Ses recherches ces onze dernières années “sur la corruption, les droits des femmes, les droits humains” pour des organisations internationales ont fait de lui une cible pour les talibans, souligne-t-il.
Quand la réponse positive du gouvernement canadien tombe, il a du mal à se rendre compte puis tout va très vite. “C’était incroyable”, s’exclame-t-il.
Deux jours plus tard, il monte dans l’avion avec sa femme et ses quatre enfants âgés de deux à onze ans. “Nous étions très, très excités”, se souvient-il. Dans leurs valises, en dehors de quelques “vêtements traditionnels”, peu de souvenirs de leur vie afghane.

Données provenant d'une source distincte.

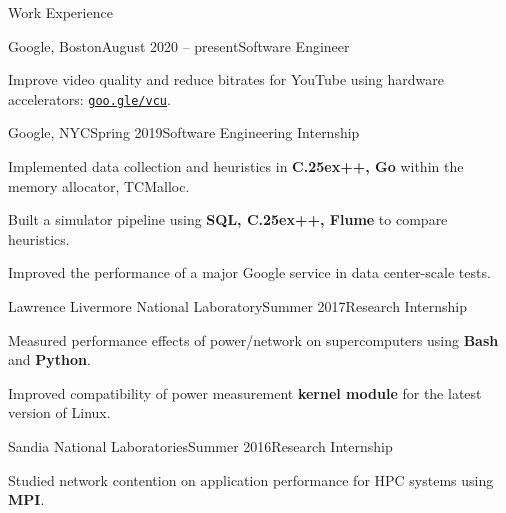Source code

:\documentclass{resume}
\def\bfCplusplus{{\rm{\bf C\raise.25ex\hbox{\small ++}}}}
\begin{document}
\begin{rSection}{Work Experience}

\begin{rWorksection}{Google, Boston}{August 2020 -- present}{Software Engineer}
\item Improve video quality and reduce bitrates for YouTube using hardware
    accelerators: \href{http://goo.gle/vcu}{\nolinkurl{goo.gle/vcu}}.
\end{rWorksection}

\begin{rWorksection}{Google, NYC}{Spring 2019}{Software Engineering
    Internship}
\item Implemented data collection and heuristics in {\bf \bfCplusplus{}, Go} within the memory
  allocator, TCMalloc.
\item Built a simulator pipeline using {\bf SQL, \bfCplusplus{}, Flume} to
  compare heuristics.
\item Improved the performance of a major Google service in data center-scale tests.
\end{rWorksection}

\begin{rWorksection}{Lawrence Livermore National Laboratory}{Summer
    2017}{Research Internship}
\item Measured performance effects of power/network on supercomputers using {\bf
    Bash} and {\bf Python}.
\item Improved compatibility of power measurement {\bf kernel module} for the
  latest version of Linux.
\end{rWorksection}


\begin{rWorksection}{Sandia National Laboratories}{Summer 2016}{Research
    Internship}
\item Studied network contention on application performance for HPC systems
  using {\bf MPI}.
\end{rWorksection}

\end{rSection}
\end{document}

“Parfois je me tiens debout devant la fenêtre et je réalise à quel point je suis chanceux de ne plus être en Afghanistan maintenant”, ajoute l’homme aux cheveux bruns coupés courts et à la barbe naissante.
«Avenir sombre»
Mais il est vite rattrapé par les craintes pour le reste de sa famille: plusieurs de ses neuf frères et soeurs vivent toujours dans la capitale afghane. “Hier (lundi) j’avais peur que les Etats-Unis commencent à bombarder Kaboul à cause de la situation à l’aéroport”.
“J’ai vu tous les gens à l’aéroport. J’ai pleuré”, confie-t-il. “Pourquoi n’avons-nous rien appris des Etats-Unis et de la communauté internationale, qui ont été là pendant presque vingt ans?”, déplore-t-il.
“L’avenir est sombre pour l’Afghanistan. Quand j’ai écouté l’annonce du président (américain Joe) Biden, je me suis dit que la communauté internationale ne voulait plus nous aider”, affirme ce titulaire d’une maîtrise, découragé.
“Peu optimiste” pour le futur de son pays, le réfugié aimerait voir la Russie, la Chine, l’Inde, le Pakistan et l’Iran collaborer pour “aider l’Afghanistan” et “sauver le développement et les accomplissements des vingt dernières années”.
Quand il est soudain rejoint par ses enfants et sa femme, il explique tout sourire qu’il a enfin pu leur expliquer qu’ils vivaient maintenant “dans un pays sûr”. “Finis les explosions, les attaques-suicide, les bombardements!”
A leur sortie de quarantaine la semaine prochaine, la famille afghane va emménager dans un appartement payé par le gouvernement fédéral. Ensuite, ce sera la rentrée des classes pour les enfants.
Il rêve maintenant que ses trois filles et son fils “se concentrent sur leur éducation”. Aucun ne parle anglais ou français pour l’instant, les deux langues officielles du Canada. Sa femme a hâte d’étudier l’anglais et d’apprendre à conduire.
De son côté, il espère trouver un emploi pour mettre à profit ses compétences de chercheur, peut-être dans une institution universitaire.
Mais il n’écarte pas la possibilité de lui-même reprendre des études, “une maîtrise en résolution des conflits”.